_Problem:_ Go through the material and pull out every line with the string "function" in it.

····················

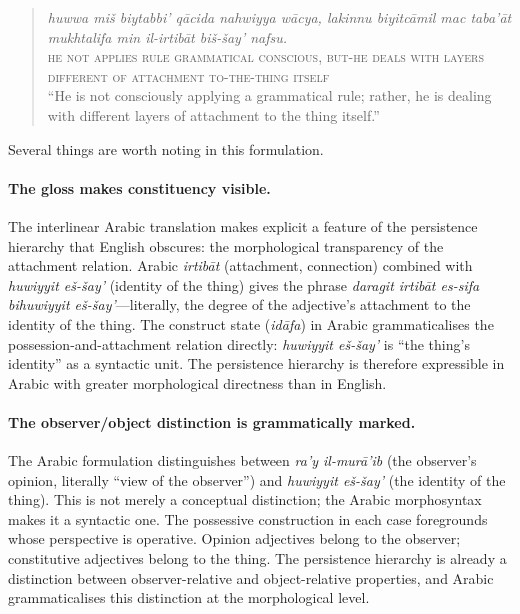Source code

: \documentclass[11pt]{article}
\theoremstyle{rthm}
\theoremstyle{rdef}
\theoremstyle{remark}
\begin{document}
\begin{quote}
\textit{huwwa mi\v{s} biytabbi' q\={a}cida nahwiyya w\={a}cya, lakinnu biyitc\={a}mil mac
taba'\={a}t mukhtalifa min il-irtib\={a}t bi\v{s}-\v{s}ay' nafsu.}\\
\smallskip
\textsc{he not applies rule grammatical conscious, but-he deals with layers
different of attachment to-the-thing itself}\\
\smallskip
``He is not consciously applying a grammatical rule; rather, he is dealing
with different layers of attachment to the thing itself.''
\end{quote}
\medskip

Several things are worth noting in this formulation.

\paragraph{The gloss makes constituency visible.}
The interlinear Arabic translation makes explicit a feature of the persistence
hierarchy that English obscures: the morphological transparency of the
attachment relation. Arabic \textit{irtib\={a}t} (attachment, connection) combined
with \textit{huwiyyit e\v{s}-\v{s}ay'} (identity of the thing) gives the phrase
\textit{daragit irtib\={a}t es-sifa bihuwiyyit e\v{s}-\v{s}ay'}---literally, the degree
of the adjective's attachment to the identity of the thing. The construct state
(\textit{id\={a}fa}) in Arabic grammaticalises the possession-and-attachment
relation directly: \textit{huwiyyit e\v{s}-\v{s}ay'} is ``the thing's identity'' as a
syntactic unit. The persistence hierarchy is therefore expressible in Arabic
with greater morphological directness than in English.

\paragraph{The observer/object distinction is grammatically marked.}
The Arabic formulation distinguishes between \textit{ra'y il-mur\={a}'ib}
(the observer's opinion, literally ``view of the observer'') and
\textit{huwiyyit e\v{s}-\v{s}ay'} (the identity of the thing). This is not merely a
conceptual distinction; the Arabic morphosyntax makes it a syntactic one.
The possessive construction in each case foregrounds whose perspective is
operative. Opinion adjectives belong to the observer; constitutive adjectives
belong to the thing. The persistence hierarchy is already a distinction between
observer-relative and object-relative properties, and Arabic grammaticalises
this distinction at the morphological level.
\end{document}
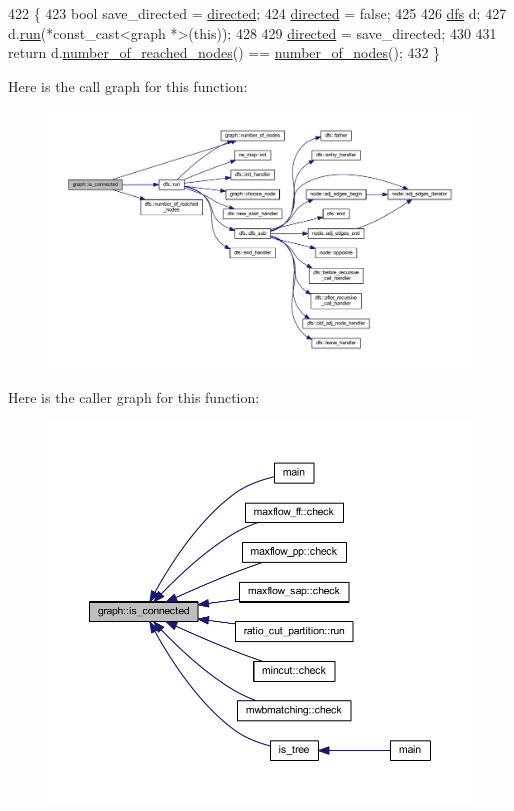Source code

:\begin{DoxyCode}
422 \{
423     \textcolor{keywordtype}{bool} save\_directed = \mbox{\hyperlink{classgraph_ab4120df210eb3d03d20b0bd27f8cbe8c}{directed}};
424     \mbox{\hyperlink{classgraph_ab4120df210eb3d03d20b0bd27f8cbe8c}{directed}} = \textcolor{keyword}{false};
425     
426     \mbox{\hyperlink{classdfs}{dfs}} d;
427     d.\mbox{\hyperlink{classdfs_af0863b8974d5fd58cd0375c78ed8163b}{run}}(*const\_cast<graph *>(\textcolor{keyword}{this}));
428 
429     \mbox{\hyperlink{classgraph_ab4120df210eb3d03d20b0bd27f8cbe8c}{directed}} = save\_directed;
430 
431     \textcolor{keywordflow}{return} d.\mbox{\hyperlink{classdfs_ae8849a552721ad4af5d9a81c6da35822}{number\_of\_reached\_nodes}}() == \mbox{\hyperlink{classgraph_a42c78e0a9f115655e3ff0efe35ebfc4e}{number\_of\_nodes}}();
432 \}
\end{DoxyCode}
Here is the call graph for this function\+:
\nopagebreak
\begin{figure}[H]
\begin{center}
\leavevmode
\includegraphics[width=350pt]{classgraph_a599e2bf967df8a2052a9892c94db98b7_cgraph}
\end{center}
\end{figure}
Here is the caller graph for this function\+:
\nopagebreak
\begin{figure}[H]
\begin{center}
\leavevmode
\includegraphics[width=350pt]{classgraph_a599e2bf967df8a2052a9892c94db98b7_icgraph}
\end{center}
\end{figure}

····················

_Exercise result:_
Here is the call graph for this function\+:
Here is the caller graph for this function\+:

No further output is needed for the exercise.